Hachioji Medical Center, Department of Ophthalmology, Tokyo Medical University, 1163, Tatemachi, Hachioji, Tokyo 193-0998, Japan.
Int J Mol Sci. 2021 Mar 26;22(7):3427. doi: 10.3390/ijms22073427.
Diabetic macular edema (DME) is a critical complication of diabetic retinopathy, a condition that arises from the breakdown of the blood-retinal barrier and the consequent increase in vascular permeability. Over the years, attempts have been made to treat DME by various approaches, including laser photocoagulation, steroid triamcinolone acetonide, and vitrectomy. However, treatment was unsatisfactory until research identified vascular endothelial growth factor (VEGF) as a factor in the pathogenesis of DME. Intraocular anti-VEGF agents show good efficacy in DME. Nevertheless, in some patients the condition recurs or becomes resistant to treatment, suggesting that other factors may be involved. Because inflammation and retinal hypoxia are seen in DME, research has examined the potential role of cytokines and other inflammatory mediators. In this review, we provide an overview of this research and describe feedback mechanisms that may represent a target for novel treatments.
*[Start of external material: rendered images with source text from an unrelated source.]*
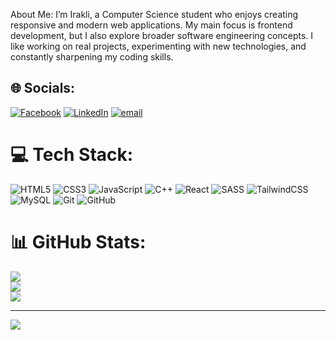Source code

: About Me:
I’m Irakli, a Computer Science student who enjoys creating responsive and modern web applications. My main focus is frontend development,
but I also explore broader software engineering concepts. I like working on real projects, experimenting with new technologies, and constantly
sharpening my coding skills.


## 🌐 Socials:
[![Facebook](https://img.shields.io/badge/Facebook-%231877F2.svg?logo=Facebook&logoColor=white)](https://www.facebook.com/irakli.bukulovi.35) [![LinkedIn](https://img.shields.io/badge/LinkedIn-%230077B5.svg?logo=linkedin&logoColor=white)](https://www.linkedin.com/in/irakli-bukulovi-4326102b0/) [![email](https://img.shields.io/badge/Email-D14836?logo=gmail&logoColor=white)](mailto:iraklibukulovi5@gmail.com) 

# 💻 Tech Stack:
![HTML5](https://img.shields.io/badge/html5-%23E34F26.svg?style=for-the-badge&logo=html5&logoColor=white) ![CSS3](https://img.shields.io/badge/css3-%231572B6.svg?style=for-the-badge&logo=css3&logoColor=white) ![JavaScript](https://img.shields.io/badge/javascript-%23323330.svg?style=for-the-badge&logo=javascript&logoColor=%23F7DF1E) ![C++](https://img.shields.io/badge/c++-%2300599C.svg?style=for-the-badge&logo=c%2B%2B&logoColor=white)   ![React](https://img.shields.io/badge/react-%2320232a.svg?style=for-the-badge&logo=react&logoColor=%2361DAFB) ![SASS](https://img.shields.io/badge/SASS-hotpink.svg?style=for-the-badge&logo=SASS&logoColor=white) ![TailwindCSS](https://img.shields.io/badge/tailwindcss-%2338B2AC.svg?style=for-the-badge&logo=tailwind-css&logoColor=white) ![MySQL](https://img.shields.io/badge/mysql-4479A1.svg?style=for-the-badge&logo=mysql&logoColor=white)  ![Git](https://img.shields.io/badge/git-%23F05033.svg?style=for-the-badge&logo=git&logoColor=white) ![GitHub](https://img.shields.io/badge/github-%23121011.svg?style=for-the-badge&logo=github&logoColor=white)  
# 📊 GitHub Stats:
![](https://github-readme-stats.vercel.app/api?username=LoopLord-LL&theme=shadow_blue&hide_border=false&include_all_commits=false&count_private=true)<br/>
![](https://nirzak-streak-stats.vercel.app/?user=LoopLord-LL&theme=shadow_blue&hide_border=false)<br/>
![](https://github-readme-stats.vercel.app/api/top-langs/?username=LoopLord-LL&theme=shadow_blue&hide_border=false&include_all_commits=false&count_private=true&layout=compact)

---
[![](https://visitcount.itsvg.in/api?id=LoopLord-LL&icon=0&color=1)](https://visitcount.itsvg.in)

<!-- Proudly created with GPRM ( https://gprm.itsvg.in ) -->
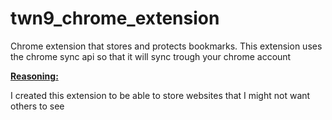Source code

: # twn9_chrome_extension

Chrome extension that stores and protects bookmarks. This extension uses the chrome sync api so that it will sync trough your chrome account

<ins>**Reasoning:**</ins>

I created this extension to be able to store websites that I might not want others to see
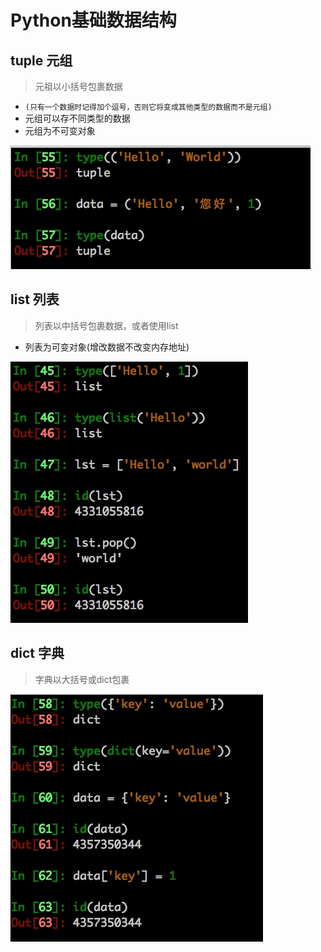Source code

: # Python基础数据结构

## tuple 元组

> 元祖以小括号包裹数据

- `(只有一个数据时记得加个逗号，否则它将变成其他类型的数据而不是元组)`
- 元组可以存不同类型的数据
- 元组为不可变对象

![](./_image/2017-01-04-17-01-46.jpg)


## list 列表
> 列表以中括号包裹数据，或者使用list
- 列表为可变对象(增改数据不改变内存地址)

![](./_image/2017-01-04-17-00-28.jpg)

## dict 字典
> 字典以大括号或dict包裹

![](./_image/2017-01-04-17-03-36.jpg)
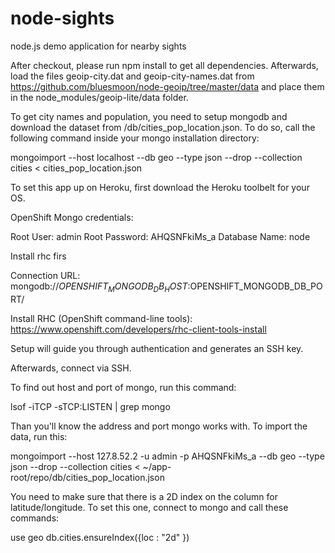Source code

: node-sights
===========

node.js demo application for nearby sights

After checkout, please run npm install to get all dependencies. Afterwards, load the files geoip-city.dat and geoip-city-names.dat from https://github.com/bluesmoon/node-geoip/tree/master/data and place them in the node_modules/geoip-lite/data folder.

To get city names and population, you need to setup mongodb and download the dataset from /db/cities_pop_location.json. To do so, call the following command inside your mongo installation directory:

mongoimport --host localhost --db geo --type json --drop --collection cities < cities_pop_location.json











To set this app up on Heroku, first download the Heroku toolbelt for your OS.

OpenShift Mongo credentials:

Root User: admin
Root Password: AHQSNFkiMs_a
Database Name: node

Install rhc firs

Connection URL: mongodb://$OPENSHIFT_MONGODB_DB_HOST:$OPENSHIFT_MONGODB_DB_PORT/


Install RHC (OpenShift command-line tools): https://www.openshift.com/developers/rhc-client-tools-install

Setup will guide you through authentication and generates an SSH key.

Afterwards, connect via SSH.

To find out host and port of mongo, run this command:

lsof -iTCP -sTCP:LISTEN | grep mongo

Than you'll know the address and port mongo works with.
To import the data, run this:

mongoimport --host 127.8.52.2 -u admin -p AHQSNFkiMs_a --db geo --type json --drop --collection cities < ~/app-root/repo/db/cities_pop_location.json

You need to make sure that there is a 2D index on the column for latitude/longitude. To set this one, connect to mongo and call these commands:

use geo
db.cities.ensureIndex({loc : "2d" })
糖尿病性黄斑水肿(DME)是糖尿病性视网膜病变的一种严重并发症,这种疾病源于血视网膜屏障的破坏以及随之而来的血管通透性增加。多年来,人们尝试了各种方法来治疗 DME,包括激光光凝、曲安奈德(一种皮质类固醇)和玻璃体切除术。然而,在研究发现血管内皮生长因子(VEGF)是 DME 发病机制中的一个因素之前,治疗效果并不令人满意。眼内抗 VEGF 药物在 DME 中显示出良好的疗效。然而,在一些患者中,病情会复发或对治疗产生耐药性,这表明可能涉及其他因素。由于在 DME 中可以看到炎症和视网膜缺氧,因此研究已经检查了细胞因子和其他炎症介质的潜在作用。在这篇综述中,我们提供了对此类研究的概述,并描述了可能成为新治疗方法靶点的反馈机制。